LE MIRACLE DE L‘ABAQUE / THE MIRACLE OF THE ABACUS

C’est imaginaire et pourtant c’est réel

It’s imaginary and yet it’s real

Denis Gratias
17 Juin, 2023
Tapuscrit...

Denis Gratias – L’histoire que je vais vous raconter date de mars 1985. C’était au moment où on venait de découvrir les quasi-cristaux. Alors, un cristal, c’est un solide dont on s’est aperçu que, observé au microscope électronique, il est constitué de motifs, ce sont des atomes, qui se répètent à l’identique, les uns à côté des autres, exactement comme un pavage, ou comme une planche de timbres. Il n’y a pas de trous et c’est toujours la même figure. Le quasi-cristal, c’est un objet qui a les mêmes propriétés de répétitivité, mais qui a perdu la périodicité. C’est-à-dire que ça se reproduit mais de façon non exactement périodique. On appelle ça la quasi-périodicité.
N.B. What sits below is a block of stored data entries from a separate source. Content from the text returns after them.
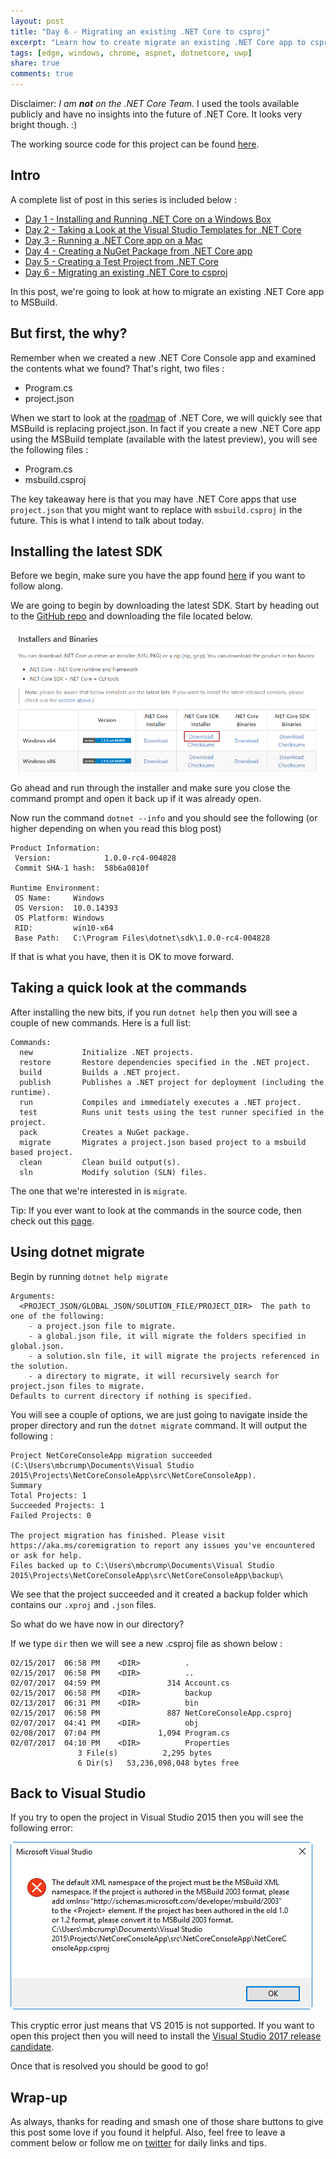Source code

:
 ```yaml
---
layout: post
title: "Day 6 - Migrating an existing .NET Core to csproj"
excerpt: "Learn how to create migrate an existing .NET Core app to csproj"
tags: [edge, windows, chrome, aspnet, dotnetcore, uwp]
share: true
comments: true
---
```


Disclaimer: *I am **not** on the .NET Core Team*. I used the tools available publicly and have no insights into the future of .NET Core. It looks very bright though. :)

The working source code for this project can be found [here](https://github.com/mbcrump/DotNetCorePlayground). 


## Intro

A complete list of post in this series is included below :

* [Day 1 - Installing and Running .NET Core on a Windows Box](http://michaelcrump.net/getting-started-with-aspnetcore/)
* [Day 2 - Taking a Look at the Visual Studio Templates for .NET Core](http://michaelcrump.net/part2-aspnetcore/)
* [Day 3 - Running a .NET Core app on a Mac](http://michaelcrump.net/part3-aspnetcore/)
* [Day 4 - Creating a NuGet Package from .NET Core app](http://michaelcrump.net/part4-aspnetcore/)
* [Day 5 - Creating a Test Project from .NET Core](http://michaelcrump.net/part5-aspnetcore/)
* [Day 6 - Migrating an existing .NET Core to csproj](http://michaelcrump.net/part6-aspnetcore/)

In this post, we're going to look at how to migrate an existing .NET Core app to MSBuild.

## But first, the why?

Remember when we created a new .NET Core Console app and examined the contents what we found? That's right, two files : 

* Program.cs
* project.json

When we start to look at the [roadmap](https://github.com/dotnet/core/blob/master/roadmap.md) of .NET Core, we will quickly see that MSBuild is replacing project.json. In fact if you create a new .NET Core app using the MSBuild template (available with the latest preview), you will see the following files : 

* Program.cs
* msbuild.csproj

The key takeaway here is that you may have .NET Core apps that use `project.json` that you might want to replace with `msbuild.csproj` in the future. This is what I intend to talk about today. 

## Installing the latest SDK

Before we begin, make sure you have the app found [here](https://github.com/mbcrump/DotNetCorePlayground) if you want to follow along. 

We are going to begin by downloading the latest SDK. Start by heading out to the [GitHub repo](https://github.com/dotnet/cli) and downloading the file located below.

![image](/files/installerbinarycore.png)

Go ahead and run through the installer and make sure you close the command prompt and open it back up if it was already open. 

Now run the command `dotnet --info` and you should see the following (or higher depending on when you read this blog post)

	Product Information:
	 Version:            1.0.0-rc4-004828
	 Commit SHA-1 hash:  58b6a0810f
	
	Runtime Environment:
	 OS Name:     Windows
	 OS Version:  10.0.14393
	 OS Platform: Windows
	 RID:         win10-x64
	 Base Path:   C:\Program Files\dotnet\sdk\1.0.0-rc4-004828

If that is what you have, then it is OK to move forward.  

## Taking a quick look at the commands

After installing the new bits, if you run `dotnet help` then you will see a couple of new commands. Here is a full list: 

	Commands:
	  new           Initialize .NET projects.
	  restore       Restore dependencies specified in the .NET project.
	  build         Builds a .NET project.
	  publish       Publishes a .NET project for deployment (including the runtime).
	  run           Compiles and immediately executes a .NET project.
	  test          Runs unit tests using the test runner specified in the project.
	  pack          Creates a NuGet package.
	  migrate       Migrates a project.json based project to a msbuild based project.
	  clean         Clean build output(s).
	  sln           Modify solution (SLN) files.

The one that we're interested in is `migrate`. 

Tip: If you ever want to look at the commands in the source code, then check out this [page](https://github.com/dotnet/cli/blob/2d93968a88a724ec69a3c3cfd0ad92576101cbfe/src/dotnet/Program.cs). 

## Using dotnet migrate

Begin by running `dotnet help migrate`
	
	Arguments:
	  <PROJECT_JSON/GLOBAL_JSON/SOLUTION_FILE/PROJECT_DIR>  The path to one of the following:
	    - a project.json file to migrate.
	    - a global.json file, it will migrate the folders specified in global.json.
	    - a solution.sln file, it will migrate the projects referenced in the solution.
	    - a directory to migrate, it will recursively search for project.json files to migrate.
	Defaults to current directory if nothing is specified.

You will see a couple of options, we are just going to navigate inside the proper directory and run the `dotnet migrate` command. It will output the following : 

	Project NetCoreConsoleApp migration succeeded (C:\Users\mbcrump\Documents\Visual Studio 2015\Projects\NetCoreConsoleApp\src\NetCoreConsoleApp).
	Summary
	Total Projects: 1
	Succeeded Projects: 1
	Failed Projects: 0
	
	The project migration has finished. Please visit https://aka.ms/coremigration to report any issues you've encountered or ask for help.
	Files backed up to C:\Users\mbcrump\Documents\Visual Studio 2015\Projects\NetCoreConsoleApp\src\NetCoreConsoleApp\backup\

We see that the project succeeded and it created a backup folder which contains our `.xproj` and `.json` files. 

So what do we have now in our directory? 

If we type `dir` then we will see a new .csproj file as shown below : 

	02/15/2017  06:58 PM    <DIR>          .
	02/15/2017  06:58 PM    <DIR>          ..
	02/07/2017  04:59 PM               314 Account.cs
	02/15/2017  06:58 PM    <DIR>          backup
	02/13/2017  06:31 PM    <DIR>          bin
	02/15/2017  06:58 PM               887 NetCoreConsoleApp.csproj
	02/07/2017  04:41 PM    <DIR>          obj
	02/08/2017  07:04 PM             1,094 Program.cs
	02/07/2017  04:10 PM    <DIR>          Properties
	               3 File(s)          2,295 bytes
	               6 Dir(s)   53,236,098,048 bytes free

## Back to Visual Studio

If you try to open the project in Visual Studio 2015 then you will see the following error:

![image](/files/errordotnetcorevs.png)

This cryptic error just means that VS 2015 is not supported. If you want to open this project then you will need to install the [Visual Studio 2017 release candidate](https://www.visualstudio.com/). 

Once that is resolved you should be good to go! 

## Wrap-up

As always, thanks for reading and smash one of those share buttons to give this post some love if you found it helpful. Also, feel free to leave a comment below or follow me on [twitter](http://twitter.com/mbcrump) for daily links and tips. 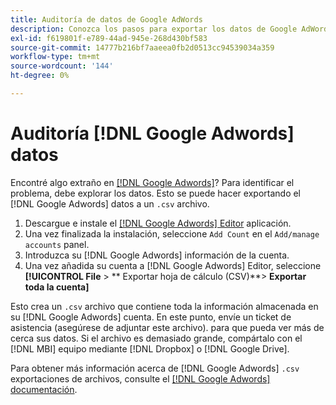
 ```yaml
---
title: Auditoría de datos de Google AdWords
description: Conozca los pasos para exportar los datos de Google AdWords.
exl-id: f619801f-e789-44ad-945e-268d430bf583
source-git-commit: 14777b216bf7aaeea0fb2d0513cc94539034a359
workflow-type: tm+mt
source-wordcount: '144'
ht-degree: 0%

---
```


# Auditoría [!DNL Google Adwords] datos

Encontré algo extraño en [[!DNL Google Adwords]](../integrations/google-adwords.md)? Para identificar el problema, debe explorar los datos. Esto se puede hacer exportando el [!DNL Google Adwords] datos a un `.csv` archivo.

1. Descargue e instale el [[!DNL Google Adwords] Editor](https://ads.google.com/home/tools/ads-editor/) aplicación.
1. Una vez finalizada la instalación, seleccione `Add Count` en el `Add/manage accounts` panel.
1. Introduzca su [!DNL Google Adwords] información de la cuenta.
1. Una vez añadida su cuenta a [!DNL Google Adwords] Editor, seleccione **[!UICONTROL File** > ** Exportar hoja de cálculo (CSV)**> **Exportar toda la cuenta]**

Esto crea un `.csv` archivo que contiene toda la información almacenada en su [!DNL Google Adwords] cuenta. En este punto, envíe un ticket de asistencia (asegúrese de adjuntar este archivo). para que pueda ver más de cerca sus datos. Si el archivo es demasiado grande, compártalo con el [!DNL MBI] equipo mediante [!DNL Dropbox] o [!DNL Google Drive].

Para obtener más información acerca de [!DNL Google Adwords] `.csv` exportaciones de archivos, consulte el [[!DNL Google Adwords] documentación](https://support.google.com/google-ads/editor/answer/38657?hl=en).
Et, à l’occasion d’une conférence à l’IHÉS, Duneau et Katz, deux physiciens théoriciens, nous avaient montré que ces objets-là pouvaient être des représentations tridimensionnelles d’objets qui seraient des cristaux, c’est-à-dire des objets périodiques, mais à six dimensions ! Alors, six dimensions, ça n’existe pas, évidemment, on vit à trois ; et il y avait cette idée de dire : on imagine qu’on va fabriquer un objet à six dimensions, et puis on va le couper par une tranche à trois dimensions, celle où nous vivons. Et on imagine que ce qu’on regarde, ben c’est tout simplement la tranche de ce truc-là. Ça nous avait beaucoup frappés, John Cahn, Danny Shechtman et moi, et le problème qu’on se posait c’était de pouvoir interpréter les diagrammes de diffraction des rayons X des quasi-cristaux. On envoie les rayons X sur des quasi-cristaux, dans une direction bien déterminée, c’est un beau faisceau, comme un phare ou un laser, on frappe le quasi-cristal, qui est un petit objet métallique, là c’était de l’aluminium-manganèse-silicium, et on regarde dans toutes les directions par où partent les photons. Et ce qui se produit avec les quasi-cristaux c’est que ça part dans des directions parfaitement bien déterminées, exactement comme les cristaux. Mais ces directions ne sont pas du tout celles des cristaux. C’est des directions bizarres. Et grâce à ce que Duneau et Katz nous avaient raconté à l’IHÉS, on en avait déduit que la longueur selon laquelle devait se produire cette diffraction, c’est-à-dire la déviation du faisceau central, devait être quelque chose proportionnel – je vous donne un gros mot – à racine carrée d’un nombre entier plus un nombre entier fois le nombre d’or !… Très bien. Et que, on avait d’autant plus de chance de la voir, elle serait d’autant plus intense que ce même nombre entier N fois le nombre d’or moins l’autre nombre entier M soit un nombre aussi petit que possible.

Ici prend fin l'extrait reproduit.